To assess your own amount of challenge, consider three options:
The “Comfort Zone”
The “Stretch Zone”
The “Panic Zone.”
The Comfort Zone. Your comfort zone is the place where you feel most comfortable. Here things are easy. You know what you are doing, and you have done it before. You feel a sense of peace, security and confidence. There is no question that in your comfort zone you feel good most of the time. However, the comfort zone is not the ideal place to live long term.
The risks of complacency live in the Comfort Zone. Here you can neglect to challenge yourself, which causes stagnation and can eventually stop growth and progress. If you’ve been in the Comfort Zone too long, you may start to feel a little anxious–a sign it’s time for you to get out and do something more.
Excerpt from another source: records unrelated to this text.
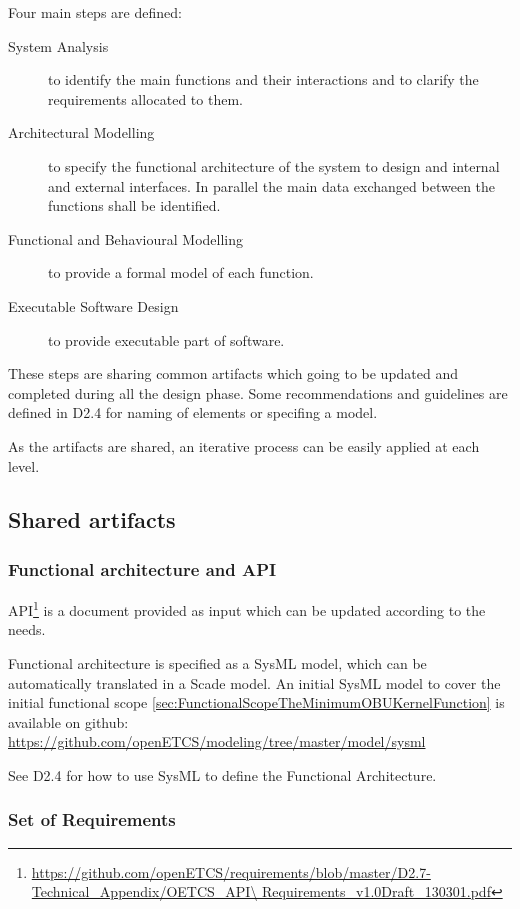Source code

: Four main steps are defined:
\begin{description}
\item [System Analysis] to identify the main functions and their interactions and to clarify the requirements allocated to them.
\item [Architectural Modelling] to specify the functional architecture of the system to design and internal and external interfaces. In parallel  the main data exchanged between the functions shall be identified.
\item [Functional and Behavioural Modelling] to provide a formal model of each function.
\item [Executable Software Design] to provide executable part of software.
\end{description}

These steps are sharing common artifacts which going to be updated and completed during all the design phase. Some recommendations and guidelines are defined in D2.4 for naming of elements or specifing a model.

As the artifacts are shared, an iterative process can be easily applied at each level.

\subsection{Shared artifacts}

\subsubsection{Functional architecture and API}

API\footnote{\url{https://github.com/openETCS/requirements/blob/master/D2.7-Technical_Appendix/OETCS_API\ Requirements_v1.0Draft_130301.pdf}} is a document provided as input which can be updated according to the needs.

Functional architecture is specified as a SysML  model, which can be automatically translated in a Scade model. An initial SysML model to cover the initial functional scope \ref{sec:FunctionalScopeTheMinimumOBUKernelFunction} is available on github: \url{https://github.com/openETCS/modeling/tree/master/model/sysml}

See D2.4 for how to use SysML to define the Functional Architecture.

\subsubsection{Set of Requirements}

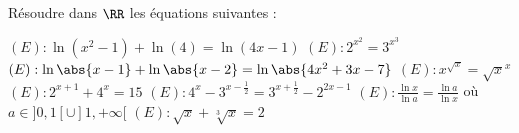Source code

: %
%
	Résoudre dans $\RR$ les équations suivantes :
		\begin{tasks}
		\task $(E): \ln(x^2-1)+\ln(4)=\ln(4x-1)$
		\task $(E): 2^{x^2}=3^{x^3}$
		\task $(E): \ln \abs{x-1} + \ln \abs{x-2} = \ln \abs{4x^2 + 3x-7}$
		\task $(E): x^{\sqrt{x}}=\sqrt{x}^x$
	    \task $(E): 2^{x+1}+4^x = 15$
		\task $(E): 4^x - 3^{x-\frac{1}{2}} = 3^{x+\frac{1}{2}} -2^{2x-1}$
		\task $(E): \frac{\ln x}{\ln a} =\frac{\ln a}{\ln x}$ où $a\in ]0,1[\cup]1, +\infty[$
		\task $(E) : \sqrt{x} + \sqrt[3]{x}=2$
		\end{tasks}
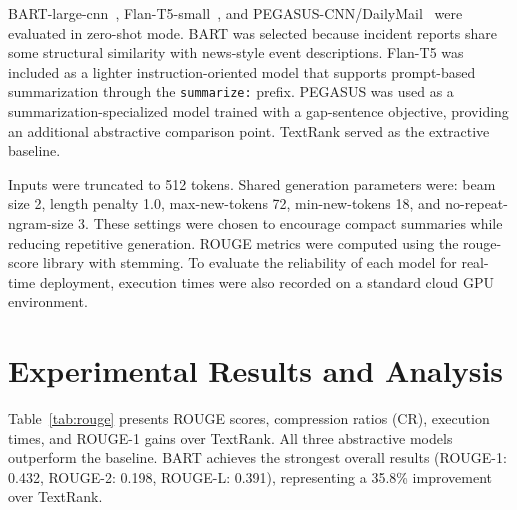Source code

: \documentclass[10pt,conference]{IEEEtran}
\begin{document}
BART-large-cnn~\cite{lewis2020}, Flan-T5-small~\cite{raffel2020}, and
PEGASUS-CNN/DailyMail~\cite{zhang2020} were evaluated in zero-shot mode.
BART was selected because incident reports share some structural
similarity with news-style event descriptions. Flan-T5 was included as a
lighter instruction-oriented model that supports prompt-based
summarization through the \texttt{summarize:} prefix. PEGASUS was used as
a summarization-specialized model trained with a gap-sentence objective,
providing an additional abstractive comparison point. TextRank served as
the extractive baseline.

Inputs were truncated to 512 tokens. Shared generation parameters were:
beam size 2, length penalty 1.0, max-new-tokens 72, min-new-tokens 18,
and no-repeat-ngram-size 3. These settings were chosen to encourage
compact summaries while reducing repetitive generation. ROUGE metrics
were computed using the rouge-score library with stemming. To evaluate the reliability of each model for real-time deployment, execution times were also recorded on a standard cloud GPU environment.

\section{Experimental Results and Analysis}
\vspace{-1mm}

Table~\ref{tab:rouge} presents ROUGE scores, compression ratios (CR),
execution times, and ROUGE-1 gains over TextRank. All three abstractive models outperform
the baseline. BART achieves the strongest overall results
(ROUGE-1: 0.432, ROUGE-2: 0.198, ROUGE-L: 0.391), representing a 35.8\%
improvement over TextRank.
\end{document}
When you have been in your comfort zone long enough to build up your confidence and feel like you know what you are doing, that is the time to step it up and move up into your stretch zone. Remember, leaders must constantly work to challenge themselves, acquire new skills, meet new people and say “yes” to new experiences in order to grow.
Remember the example of the employee above whose boss was excited to challenge her? In her exhaustion, she was craving a little time in the comfort zone. She felt she needed time to reflect, readjust, and become comfortable and confident before taking on the next challenge. The Comfort Zone isn’t a bad place to be. Just be sure you don’t stay there too long.
Stretch Zone. Your Stretch Zone is your sweet spot. This is the place to stay as much as you possibly can. In the stretch zone, you set goals that are just out of reach: realistic and reasonable, but challenging. You say “yes” to new opportunities.It is that place where your mental productivity and performance reach their peak. You look for ways to expand your knowledge, your skills and your expertise. You try to improve yourself in significant ways that have an impact on you, your goals and the people around you. In your stretch zone, you are constantly raising your hand, getting in there, trying new things and constantly moving onward and upward to something better and better. The great thing about the stretch zone is that it is energizing, and uplifting, gratifying, fulfilling and accomplishing – all the ingredients that define excellent performance.
For the manager that wanted to stretch his employee, the Stretch Zone would be the best place for both of them to be.
It is possible, however, to take it too far, and that is when you move into the Panic Zone.
Panic Zone. The Panic Zone is where stretching becomes stretched, where risk-taking becomes too risky, where being bold becomes too much. In your Panic Zone you are so far out of your comfort zone that you no longer feel there is a floor beneath you.
The dangers of the panic zone are multiple. You can get distracted. You can move too fast. You can make mistakes. Ultimately you can burn out.
It is in the panic zone I meet too many talented people who are squandering their precious resources–their talents, their contributions, themselves. They are stretched so thin that they are no longer effective.
You can see how this might be the next step (or the last straw) for our overly challenged employee. Stretched too far for too long with no end in sight, she was becoming anxious and less effective than she could be.
As a visual reminder of the three zones, think of a rubber band. A rubber band lying on the table, not doing its job, is very useless, full of potential, but unrealized potential, just waiting to be used. A rubber band that is stretched to an optimum level has a job to do, to hold things together. A rubber band that is stretched too far will start to fray, and will eventually snap. When you’re in the panic zone for too long, you can feel yourself ready to snap too.
When it comes to the three zones above, ask yourself:
- Which zone are you in?
- Where do you want to be?
- What would it take to get there?
- What decisions do you need to take, and what conversations do you need to have?
- Can you define the perfect stretch zone for you?
- Where do you want things to ease up, to keep you out of the panic zone?
- Where can you step things up to move into the stretch?
These are all questions you can ask yourself to get to the perfect level of energy where you are focused, clear and gaining momentum with excitement and energy for the long term.